Living Trust vs. Will: Which One Does a High-Net-Worth Family Actually Need?
Most people frame this as an either/or question. It isn't. A revocable living trust and a last will and testament serve different purposes, and most families with significant assets need both — along with beneficiary designations and, above $5M in net worth, irrevocable trust strategies. Here's the full picture.
What a last will and testament actually does
A will is a written instruction to a probate court. It tells the court who gets your property, who will administer your estate, and — critically — who will raise your minor children if both parents die. Those are the three jobs a will does:
- Names an executor (the person who files paperwork, pays debts, and distributes assets under court supervision).
- Designates beneficiaries for probate-subject assets (property held in your name alone, without a transfer-on-death designation).
- Names a guardian for minor children. A trust cannot do this. If you have children under 18, a will is mandatory for this reason alone.
The limitation is the word "probate court." A will does not avoid probate — it directs the probate process. Every dollar it controls must pass through court, which takes 9–18 months in an uncomplicated estate, much longer in contested or complex situations, and costs real money in attorney and executor fees.1
Wills are also public record. Anyone can walk into the probate court and read your will — the asset list, who inherits what, and what you had. High-net-worth families have strong reasons to keep this information private.
What a revocable living trust does
A revocable living trust is a legal entity you create and fund during your lifetime. You transfer assets into it (real estate, brokerage accounts, business interests) and name yourself as trustee. You control everything, exactly as you did before. At your death, the successor trustee you named distributes assets according to the trust document — without any court involvement.
Three things make a revocable trust valuable that a will cannot provide:
- Probate avoidance. Assets held in a funded trust transfer immediately at death — no court, no delay, no public record. On a $3M California estate, statutory probate fees alone exceed $42,000.2 A funded trust makes that cost zero.

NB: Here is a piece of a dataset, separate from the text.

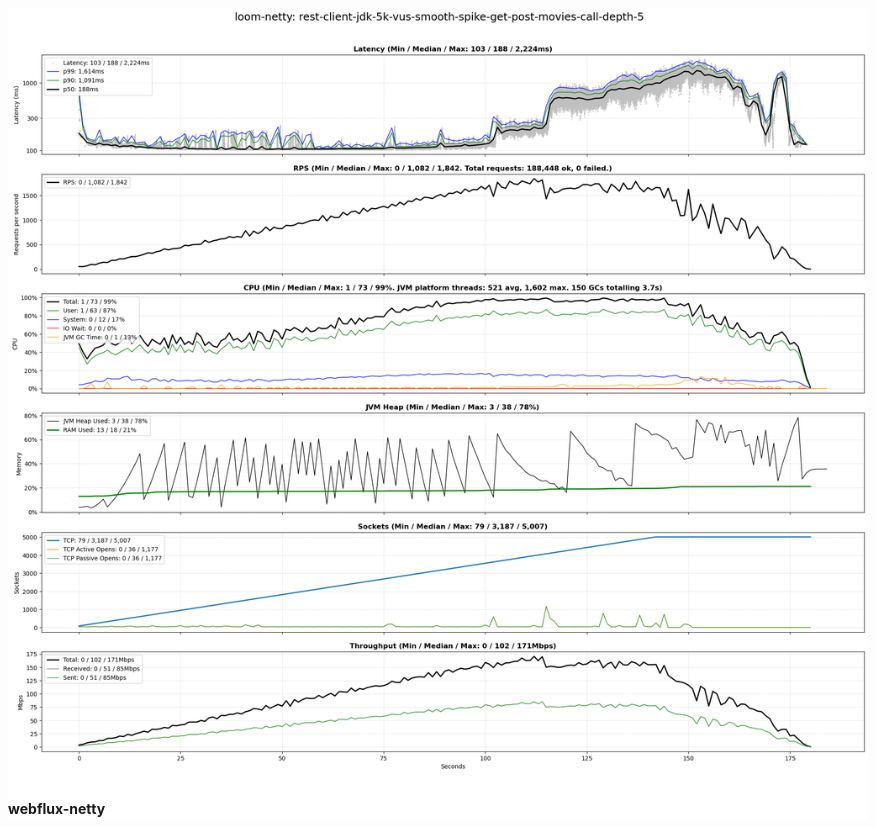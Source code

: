 ![loom-netty](./rest-client-jdk-5k-vus-smooth-spike-get-post-movies-call-depth-5/loom-netty.png)

#### webflux-netty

- Incapacity planning. If you become incapacitated, the successor trustee manages trust assets without a court-supervised conservatorship. A will only activates at death; a trust handles both incapacity and death.
- Multi-state property. A will requires ancillary probate in each state where you own real estate. A funded revocable trust holds all of it and eliminates ancillary proceedings entirely.
What a revocable trust does not do: it provides no estate tax protection. Assets in a revocable trust are still part of your taxable estate. The trust is "revocable" — because you can change it, the IRS treats it as yours. Estate tax reduction requires irrevocable structures (SLATs, GRATs, Dynasty Trusts, IDGTs).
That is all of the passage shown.